Part two of this interview is here

Are you ever asked for advice with regards how to write?

Yes and I don’t think I am the best person to give advice. I was asked some questions recently and I suggested that rather than putting your writing brain on and then start thinking about the poem, you might be better to write an email to a friend where you tell them what you wanted to write about and what ideas you wanted to concentrate on.

I think there is a reservoir inside of all of us where all the juicy stuff resides and the logical brain and the search for structure can get in the way of that, so I think it is better to dive into the reservoir and swim around in the raw sewerage.

I was asked recently to teach some children, 12 year olds, and I did try to say to the people who asked me that perhaps if they looked at my work they might realise that I wasn’t the person to be put in front of the children. But when I read back some of the work the kids had produced, they had just dived in to the deep end of the reservoir head first. Again my head was blown away by their writing. It was absolutely brilliant writing.

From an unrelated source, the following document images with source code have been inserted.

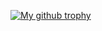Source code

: 
[![My github trophy](https://github-profile-trophy.vercel.app/?username=NyanKaungSet&row=1)](https://github.com/ryo-ma/github-profile-trophy)
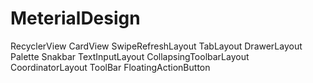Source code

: # MeterialDesign

RecyclerView
CardView
SwipeRefreshLayout
TabLayout
DrawerLayout
Palette
Snakbar
TextInputLayout
CollapsingToolbarLayout
CoordinatorLayout
ToolBar
FloatingActionButton
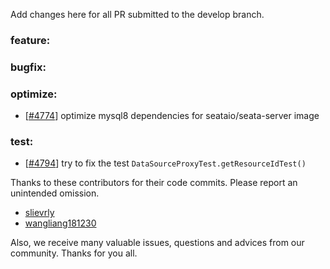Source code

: Add changes here for all PR submitted to the develop branch.

<!-- Please add the `changes` to the following location(feature/bugfix/optimize/test) based on the type of PR -->

### feature:


### bugfix:


### optimize:
- [[#4774](https://github.com/seata/seata/pull/4774)] optimize mysql8 dependencies for seataio/seata-server image 


### test:
- [[#4794](https://github.com/seata/seata/pull/4794)] try to fix the test `DataSourceProxyTest.getResourceIdTest()`


Thanks to these contributors for their code commits. Please report an unintended omission.

<!-- Please make sure your Github ID is in the list below -->
- [slievrly](https://github.com/slievrly)
- [wangliang181230](https://github.com/wangliang181230)


Also, we receive many valuable issues, questions and advices from our community. Thanks for you all.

Have you ever found any obstacles to your writing career simply because you are a woman writer?

I don’t feel that any obstacles have been put in my way. I really haven’t faced any issues that I can think of.

My last collection, “My heart crumples like a coke can” was a very honest book. I talked about infidelity on my part, I was very open about things I had been part of and the response was very good; it was overwhelming.

I think people want the truth, and in this instance I was talking about an affair and I wasn’t making myself look good in this scenario, and people responded to that. I think people can see that when you write openly and honestly they can respond to that because life is messy, most people’s lives are messy.

I think that so many things, social media, the news, the political situation, are so fake that there is a hunger for being told things as they actually are.

You also are building an online presence?

Yes, I am. Many of the opportunities that have emerged for me have come about because of connections I have made online. Through Twitter I have read in Edinburgh, Ireland and Australia. I know that you need an online presence and I have put some effort into that side of things. I have made some film poetry as well and I have readings of my work online.

It is vitally important if you want to maintain a professional career. It seems to have grown in importance even in the short time between my first book and the latest collection. I think now that publishers want writers to have a social media presence and I think they might not take them on if they don’t have one.

Where to now?

I am working on a third collection, I’m also working on a second memoir and there is another project where I am writing about a young woman who had a terrible relationship with her father and somehow thinks that Neil Diamond could be a pseudo father and she tries to forge a relationship with him. She writes letters to Neil Diamond and it is tragic and comedic at the same time. I just happen to love comedy and tragedy.

This is what I am doing and I don’t have any desire to write plays or scripts for films. I have been asked to write some essays about writing and I might look at that but really for the foreseeable future it is more of the same.